Under California’s Automatic Renewal Law (the “ARL”), it is unlawful for a business that enrolls consumers in subscription or membership plans that automatically renew to:

  1. Fail to present the automatic renewal offer terms or continuous service offer terms in a clear and conspicuous manner before the subscription or purchasing agreement is fulfilled and in visual proximity to the request for consent to the offer;
  2. Charge the consumer’s credit or debit card for an automatic renewal or continuous service without first obtaining the consumer’s affirmative consent to the agreement; or
  3. Fail to provide an acknowledgment that includes the automatic renewal offer terms or continuous service offer terms, cancellation policy, and information regarding how to cancel in a manner that is capable of being retained by the consumer.
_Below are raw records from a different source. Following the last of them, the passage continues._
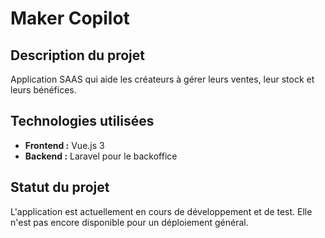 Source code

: # Maker Copilot

## Description du projet

Application SAAS qui aide les créateurs à gérer leurs ventes, leur stock et leurs bénéfices.

## Technologies utilisées

- **Frontend :** Vue.js 3
- **Backend :** Laravel pour le backoffice

## Statut du projet

L'application est actuellement en cours de développement et de test. Elle n'est pas encore disponible pour un déploiement général.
In this case, the court concluded that the company provided adequate initial disclosures before charging and enrolling consumers, but that its “acknowledgement” email was inadequate. After consumers enrolled in a membership, they received a confirmation email from the company that disclosed how much they would be charged and advised the consumer that their “subscription will be automatically renewed at the end of [the] payment plan at the standard monthly rate.” The email also informed consumers that “instructions on how to cancel are located in the Help section of the [company’s] site.” It was this latter sentence that the court took issue with. Specifically, it noted that there was no hyperlink to the “Help” section of company’s website, and that the company provided no summary of, or clear means of accessing, the cancellation policy within the acknowledgement email. As of August 2021, the case is still ongoing.

Renewal programs that automatically charge consumers on a recurring basis, including streaming services, monthly delivery services, and club memberships, are strictly regulated at both the state and federal levels. And the number of states with strict automatic renewal laws is growing: Colorado recently adopted a law that requires companies to send a written confirmation email with specific cancellation instructions and that (subject to some exceptions) requires companies to notify consumers at least 25 days, but not more than 40 days, before each automatic renewal. Failure to strictly adhere to those requirements can lead to regulatory enforcement and class action litigation.